Kyle Busch isn’t looking at “vacation time” after the Nextel Cup season ends with Sunday’s Homestead, Fla., race. Busch will tow his personal late model to Pensacola, Fla., for the 40th annual Snowball Derby in early December.

Eyes always open. Chip Ganassi, who with Felix Sabates owns teams that race in Nextel Cup, Busch GN and Grand Am, has signed Englishman Alex Lloyd to a driving contract. Lloyd, who won eight of his 16 starts on his way to the 2007 Indy Pro Series championship, is expected to partner Dan Wheldon and Scott Dixon on Ganassi’s 2008 Indy Racing League team.

Wrong medicine. The cholesterol-lowering drug driver Bill Elliott was taking is now being blamed for his 1993 competitive downturn. Elliott recently said he felt much better after getting off the drug, and that his racing suddenly improved.

For many years auto race lovers have looked forward with great interest to the Thanksgiving night midget racing classic that the late oil magnate Earl Gilmore initiated in 1934 at his built-for-midgets Gilmore Stadium in Los Angeles. Over the years this great off-season event has moved from So-Cal track to So-Cal track, and this year returns to the banked and paved Irwindale Speedway. But on the dirt oval at California’s Willow Springs Raceway near Rosamond, the vintage midgets of the WRA will see action on Friday and Saturday of Thanksgiving weekend.

Now that NASCAR crew chief Tony Eury, Jr. left DEI early for Hendrick Motorsports and a job overseeing the car Dale Earnhardt, Jr. will drive next year, he was asked if there were notable team-to-team differences. “Yeah,” Eury replied, “There’s lots more people here and I now wear my shirt tucked in.
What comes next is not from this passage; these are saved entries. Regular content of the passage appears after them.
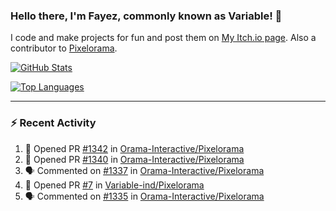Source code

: ### Hello there, I'm Fayez, commonly known as Variable! 👋
I code and make projects for fun and post them on [My Itch.io page](https://variable-industries.itch.io/). Also a contributor to [Pixelorama](https://github.com/Orama-Interactive/Pixelorama).

[![GitHub Stats](https://github-readme-stats.vercel.app/api/?username=Variable-ind&show_icons=true&theme=merko)](https://github.com/anuraghazra/github-readme-stats)

[![Top Languages](https://github-readme-stats.vercel.app/api/top-langs/?username=Variable-ind&layout=compact&theme=merko)](https://github.com/anuraghazra/github-readme-stats)

---

### :zap: Recent Activity

<!--START_SECTION:activity-->
1. 💪 Opened PR [#1342](https://github.com/Orama-Interactive/Pixelorama/pull/1342) in [Orama-Interactive/Pixelorama](https://github.com/Orama-Interactive/Pixelorama)
2. 💪 Opened PR [#1340](https://github.com/Orama-Interactive/Pixelorama/pull/1340) in [Orama-Interactive/Pixelorama](https://github.com/Orama-Interactive/Pixelorama)
3. 🗣 Commented on [#1337](https://github.com/Orama-Interactive/Pixelorama/issues/1337#issuecomment-3221403959) in [Orama-Interactive/Pixelorama](https://github.com/Orama-Interactive/Pixelorama)
4. 💪 Opened PR [#7](https://github.com/Variable-ind/Pixelorama/pull/7) in [Variable-ind/Pixelorama](https://github.com/Variable-ind/Pixelorama)
5. 🗣 Commented on [#1335](https://github.com/Orama-Interactive/Pixelorama/pull/1335#issuecomment-3220491309) in [Orama-Interactive/Pixelorama](https://github.com/Orama-Interactive/Pixelorama)
<!--END_SECTION:activity-->

<!--
**Variable-ind/Variable-ind** is a ✨ _special_ ✨ repository because its `README.md` (this file) appears on your GitHub profile.

Here are some ideas to get you started:
- 🌱 I’m currently studying at ...
- 🔭 I’m currently working on ...
- 👯 I’m looking to collaborate on ...
- 🤔 I’m looking for help with ...
- 💬 Ask me about ...
- 📫 How to reach me: ...
- ⚡ Fun fact: ...
-->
I also got a haircut,” he said at the recent Atlanta test of his new No. 88 Chevy.

It’s only money. Before the recent Pep Boys 500 at Atlanta, which he won, NASCAR champion Jimmie Johnson announced he would give his prize money to the American Red Cross to benefit those Californians affected by wildfires that spread havoc in his home state. His No. 48 Kobalt Chevy won $349,561. Name drivers usually get 50% of the prize money when their car wins, 40% otherwise. At least, that’s the way it used to be.

National Speed Sport News can not only be seen, but heard on the Internet. Thanks to an arrangement with RaceFanRadio.com, National Speed Sport News reporters, including staffers Mike Kerchner, John Clayton, Sheena Baker and Liz Mellott can be heard reporting auto racing news on the National Speed Sport News report, which airs hourly on RaceFanRadio.com.

Old friend Tim Sullivan is recovering in Daytona’s Halifax Hospital following a bout with pneumonia. Get well soon, Tim.